An uninitiated but committed member of ISKCON tells his story.
IN 1965, THE YEAR Srila Prabhupada landed in America, I was browsing in a used book store in Glasgow, Scotland, and came across a copy of the The Gita As A Chaitanyite Reads It, by one of Srila Prabhupada's godbrothers. I was eighteen at that time, with a very slight knowledge of the Gita and no knowledge of Caitanya Mahaprabhu, so I bought the book, took it home, and began to read.
That Gita lacked the clarity and power of Srila Prabhupada's Bhagavad-gita As It Is, but not knowing Bhagavad-gita As It Is at that time, I struggled on with Bon Maharaja's Gita until 1971, when I heard a strange sound in Glasgow's Sauchiehall Street. Later I would know that the sound was mrdangas (drums), karatalas, and chanting of the maha-mantra.
I followed the devotees at a little distance for about half a mile until they stopped chanting. During that half mile I seemed to be in some sort of ecstatic state; I didn't remember the time passing. When the chanting came to an end, I didn't speak to the devotees but went home to ponder what I had experienced.

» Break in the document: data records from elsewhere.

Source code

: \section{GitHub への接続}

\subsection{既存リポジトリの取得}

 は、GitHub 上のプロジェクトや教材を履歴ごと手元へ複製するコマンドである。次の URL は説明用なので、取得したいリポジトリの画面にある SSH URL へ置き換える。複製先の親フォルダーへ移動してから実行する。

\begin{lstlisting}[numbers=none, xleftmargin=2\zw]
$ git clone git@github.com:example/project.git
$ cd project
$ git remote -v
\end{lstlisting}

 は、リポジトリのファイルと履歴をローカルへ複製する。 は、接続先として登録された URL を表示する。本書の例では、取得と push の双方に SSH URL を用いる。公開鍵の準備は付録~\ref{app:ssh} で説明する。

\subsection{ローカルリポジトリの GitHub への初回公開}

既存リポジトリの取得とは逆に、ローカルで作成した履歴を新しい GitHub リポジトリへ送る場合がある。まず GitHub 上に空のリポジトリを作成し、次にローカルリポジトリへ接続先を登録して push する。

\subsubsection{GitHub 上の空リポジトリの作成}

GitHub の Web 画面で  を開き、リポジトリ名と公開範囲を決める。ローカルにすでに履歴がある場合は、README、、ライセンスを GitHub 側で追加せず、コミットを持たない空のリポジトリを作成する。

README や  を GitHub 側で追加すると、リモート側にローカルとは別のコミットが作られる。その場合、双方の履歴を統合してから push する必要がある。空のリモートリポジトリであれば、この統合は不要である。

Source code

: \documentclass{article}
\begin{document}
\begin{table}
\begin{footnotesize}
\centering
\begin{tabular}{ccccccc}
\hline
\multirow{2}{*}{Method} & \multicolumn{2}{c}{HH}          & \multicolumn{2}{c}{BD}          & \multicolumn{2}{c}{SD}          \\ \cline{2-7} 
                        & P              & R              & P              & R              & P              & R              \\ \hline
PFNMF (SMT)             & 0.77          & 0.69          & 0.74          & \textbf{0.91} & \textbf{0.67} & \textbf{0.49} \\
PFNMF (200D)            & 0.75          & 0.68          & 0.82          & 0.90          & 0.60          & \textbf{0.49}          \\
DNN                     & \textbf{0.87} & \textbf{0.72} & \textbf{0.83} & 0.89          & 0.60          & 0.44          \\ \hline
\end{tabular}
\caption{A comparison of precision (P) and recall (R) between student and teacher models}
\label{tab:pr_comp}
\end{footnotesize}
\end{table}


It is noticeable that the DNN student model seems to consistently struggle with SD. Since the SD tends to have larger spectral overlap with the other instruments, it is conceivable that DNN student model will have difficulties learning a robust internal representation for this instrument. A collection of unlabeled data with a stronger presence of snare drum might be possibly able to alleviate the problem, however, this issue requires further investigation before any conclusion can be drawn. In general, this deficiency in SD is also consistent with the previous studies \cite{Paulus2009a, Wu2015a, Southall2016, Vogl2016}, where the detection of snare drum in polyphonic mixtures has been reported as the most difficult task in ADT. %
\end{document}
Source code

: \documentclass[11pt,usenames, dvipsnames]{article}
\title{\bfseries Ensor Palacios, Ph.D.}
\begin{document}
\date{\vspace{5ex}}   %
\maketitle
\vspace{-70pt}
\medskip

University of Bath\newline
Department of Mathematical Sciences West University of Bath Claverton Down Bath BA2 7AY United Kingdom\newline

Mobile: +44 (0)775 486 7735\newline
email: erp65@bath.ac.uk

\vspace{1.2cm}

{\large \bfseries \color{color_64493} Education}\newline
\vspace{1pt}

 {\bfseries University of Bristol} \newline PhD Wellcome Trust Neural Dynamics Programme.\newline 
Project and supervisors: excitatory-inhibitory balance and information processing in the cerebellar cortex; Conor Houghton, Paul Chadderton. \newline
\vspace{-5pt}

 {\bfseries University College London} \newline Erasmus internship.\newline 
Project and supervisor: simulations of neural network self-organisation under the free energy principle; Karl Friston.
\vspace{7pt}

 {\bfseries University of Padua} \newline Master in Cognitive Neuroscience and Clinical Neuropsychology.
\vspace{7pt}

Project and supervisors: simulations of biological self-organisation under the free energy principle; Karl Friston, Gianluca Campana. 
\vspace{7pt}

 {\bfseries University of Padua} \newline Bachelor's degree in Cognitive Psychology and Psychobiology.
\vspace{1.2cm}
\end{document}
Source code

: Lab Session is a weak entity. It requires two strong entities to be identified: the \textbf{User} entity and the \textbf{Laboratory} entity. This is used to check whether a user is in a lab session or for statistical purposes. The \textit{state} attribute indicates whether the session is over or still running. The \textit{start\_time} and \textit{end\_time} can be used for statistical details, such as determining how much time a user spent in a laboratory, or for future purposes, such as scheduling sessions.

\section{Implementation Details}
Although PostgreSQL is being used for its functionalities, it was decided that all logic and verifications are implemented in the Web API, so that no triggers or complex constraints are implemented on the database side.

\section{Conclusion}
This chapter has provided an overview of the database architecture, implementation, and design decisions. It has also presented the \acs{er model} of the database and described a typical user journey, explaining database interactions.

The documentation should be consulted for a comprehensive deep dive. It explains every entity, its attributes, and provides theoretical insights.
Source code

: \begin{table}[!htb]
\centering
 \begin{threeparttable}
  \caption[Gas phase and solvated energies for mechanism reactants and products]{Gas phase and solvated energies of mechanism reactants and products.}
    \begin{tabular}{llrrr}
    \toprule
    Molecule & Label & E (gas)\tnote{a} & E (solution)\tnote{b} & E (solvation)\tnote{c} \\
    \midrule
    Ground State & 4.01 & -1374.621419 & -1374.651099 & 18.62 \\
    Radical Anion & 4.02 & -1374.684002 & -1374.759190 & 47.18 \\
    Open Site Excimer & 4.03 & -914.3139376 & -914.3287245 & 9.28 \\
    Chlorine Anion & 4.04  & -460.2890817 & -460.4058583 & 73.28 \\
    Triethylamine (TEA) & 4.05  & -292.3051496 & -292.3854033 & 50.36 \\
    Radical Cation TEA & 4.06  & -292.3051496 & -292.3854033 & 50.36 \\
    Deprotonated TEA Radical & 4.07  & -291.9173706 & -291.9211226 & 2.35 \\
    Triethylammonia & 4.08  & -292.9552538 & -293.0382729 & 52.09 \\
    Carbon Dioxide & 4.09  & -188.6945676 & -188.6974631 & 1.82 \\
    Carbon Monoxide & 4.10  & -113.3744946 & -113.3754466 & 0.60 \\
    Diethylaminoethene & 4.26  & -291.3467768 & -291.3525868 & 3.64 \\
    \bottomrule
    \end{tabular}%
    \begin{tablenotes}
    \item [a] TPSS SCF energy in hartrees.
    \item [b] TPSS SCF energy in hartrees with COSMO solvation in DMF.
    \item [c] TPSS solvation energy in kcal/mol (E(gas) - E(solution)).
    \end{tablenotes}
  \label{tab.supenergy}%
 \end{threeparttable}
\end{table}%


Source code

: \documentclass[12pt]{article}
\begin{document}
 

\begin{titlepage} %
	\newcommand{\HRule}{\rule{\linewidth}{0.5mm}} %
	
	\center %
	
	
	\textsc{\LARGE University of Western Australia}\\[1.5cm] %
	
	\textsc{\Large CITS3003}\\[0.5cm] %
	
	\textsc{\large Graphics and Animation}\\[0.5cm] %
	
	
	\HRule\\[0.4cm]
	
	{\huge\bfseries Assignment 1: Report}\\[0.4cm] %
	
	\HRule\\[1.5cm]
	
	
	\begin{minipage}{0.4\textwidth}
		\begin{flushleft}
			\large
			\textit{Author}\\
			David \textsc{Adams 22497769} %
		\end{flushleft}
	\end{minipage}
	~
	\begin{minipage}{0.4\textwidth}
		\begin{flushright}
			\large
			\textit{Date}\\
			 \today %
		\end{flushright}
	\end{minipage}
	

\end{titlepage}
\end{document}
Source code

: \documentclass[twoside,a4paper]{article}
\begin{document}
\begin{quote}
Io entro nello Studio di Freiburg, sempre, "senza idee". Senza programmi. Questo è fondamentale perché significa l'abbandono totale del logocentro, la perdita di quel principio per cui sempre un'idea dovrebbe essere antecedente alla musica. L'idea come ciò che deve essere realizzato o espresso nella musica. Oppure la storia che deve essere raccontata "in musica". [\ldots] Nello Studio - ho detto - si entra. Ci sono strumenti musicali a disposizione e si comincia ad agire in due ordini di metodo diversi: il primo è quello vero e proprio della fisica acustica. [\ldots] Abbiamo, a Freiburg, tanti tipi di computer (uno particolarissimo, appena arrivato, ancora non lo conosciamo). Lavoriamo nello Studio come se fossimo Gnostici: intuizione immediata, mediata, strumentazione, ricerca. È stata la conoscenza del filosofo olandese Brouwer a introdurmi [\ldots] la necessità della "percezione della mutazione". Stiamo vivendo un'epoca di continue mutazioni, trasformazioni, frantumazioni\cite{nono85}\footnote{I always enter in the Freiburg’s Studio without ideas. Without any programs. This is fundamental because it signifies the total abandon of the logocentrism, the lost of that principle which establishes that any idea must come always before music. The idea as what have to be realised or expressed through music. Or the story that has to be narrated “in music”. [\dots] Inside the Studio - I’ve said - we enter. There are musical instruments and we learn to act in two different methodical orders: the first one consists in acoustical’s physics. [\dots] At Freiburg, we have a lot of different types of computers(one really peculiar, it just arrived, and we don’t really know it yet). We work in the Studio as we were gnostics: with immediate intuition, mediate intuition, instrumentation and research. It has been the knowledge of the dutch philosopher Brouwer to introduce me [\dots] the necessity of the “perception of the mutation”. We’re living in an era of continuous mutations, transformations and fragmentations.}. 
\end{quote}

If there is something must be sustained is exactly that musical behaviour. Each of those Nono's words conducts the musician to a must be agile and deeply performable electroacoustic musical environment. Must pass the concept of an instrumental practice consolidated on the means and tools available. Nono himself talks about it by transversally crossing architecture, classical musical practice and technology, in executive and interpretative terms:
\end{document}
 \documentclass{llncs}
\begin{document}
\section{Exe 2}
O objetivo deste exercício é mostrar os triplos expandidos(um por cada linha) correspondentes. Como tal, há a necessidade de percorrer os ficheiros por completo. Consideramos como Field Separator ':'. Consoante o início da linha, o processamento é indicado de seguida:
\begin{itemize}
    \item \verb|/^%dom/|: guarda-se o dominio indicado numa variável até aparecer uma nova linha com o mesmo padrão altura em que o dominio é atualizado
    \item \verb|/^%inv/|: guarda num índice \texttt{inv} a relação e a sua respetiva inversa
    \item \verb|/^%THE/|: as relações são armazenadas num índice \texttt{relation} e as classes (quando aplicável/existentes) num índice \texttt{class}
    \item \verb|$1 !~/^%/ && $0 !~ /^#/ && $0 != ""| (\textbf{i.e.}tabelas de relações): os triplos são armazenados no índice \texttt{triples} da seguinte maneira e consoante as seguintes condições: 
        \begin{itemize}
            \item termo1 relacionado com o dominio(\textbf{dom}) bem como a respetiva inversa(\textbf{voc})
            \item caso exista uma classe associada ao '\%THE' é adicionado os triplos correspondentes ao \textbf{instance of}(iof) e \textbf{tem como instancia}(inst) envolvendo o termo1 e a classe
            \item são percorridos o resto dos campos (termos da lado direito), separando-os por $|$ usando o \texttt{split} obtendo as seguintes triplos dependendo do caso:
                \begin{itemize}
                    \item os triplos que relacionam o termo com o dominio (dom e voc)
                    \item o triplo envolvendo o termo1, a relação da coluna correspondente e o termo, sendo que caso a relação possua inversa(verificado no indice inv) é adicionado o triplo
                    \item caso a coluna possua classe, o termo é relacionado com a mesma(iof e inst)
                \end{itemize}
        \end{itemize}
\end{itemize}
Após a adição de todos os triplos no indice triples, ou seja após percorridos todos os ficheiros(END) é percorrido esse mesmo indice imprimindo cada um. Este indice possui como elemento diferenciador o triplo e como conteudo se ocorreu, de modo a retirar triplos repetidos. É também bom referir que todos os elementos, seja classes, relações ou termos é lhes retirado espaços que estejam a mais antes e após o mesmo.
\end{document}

Some weeks later I saw a devotee on the street distributing magazines. I stopped him and asked if I could have one, and was given my first Back to Godhead, the first of many.
A few months later, I met in the street a devotee named Kisora Dasa. He gave me the current BTG and started talking to me. Soon, we arrived at vegetarianism, and every argument I put forward for meat-eating he demolished.
At the end of the conversation, he asked, "Well, now you are a vegetarian?"
I replied, "Yes." And I was.
It took a few more weeks before I decided to visit the now defunct but not forgotten Edinburgh temple. When I got there I walked around the block three times, getting up courage to ring the bell and go in. Inside I experienced my first Sunday Feast and a day of lectures, bhajanas (devotional songs), and aratis (worship ceremonies). During the day, Kisora Dasa showed me the two-volume hardcoverKrsna books and asked me if I liked them. I said that I did, which he followed up by asking if I would like to have them. I replied that I would but that I had very little money with me.
To my surprise, he said, "Just take the books and pay me the next time you see me."
This episode was one of several that got me thinking and very quickly began to change my life. Kisora Dasa had already converted me to vegetarianism, and in this incident he showed me a level of trust and interaction beyond my experience in the material world. Before I knew it, I was chanting sixteen rounds* a day, following the four regulative principles,** and even sometimes distributing Srila Prabhupada's books, when my work and, later, family life allowed. I never did become an initiated devotee, but who knows, maybe some day yet.
Brian Fleming, a homeopath and an antiquarian bookseller, lives in Argyll & Bute, Scotland.
*Hare Krsna devotees chant the Hare Krsna mantra on a string of 108 beads. Chanting one set of 108 is known as completing one "round."
**No meat-eating, no illicit sex, no intoxication, no gambling.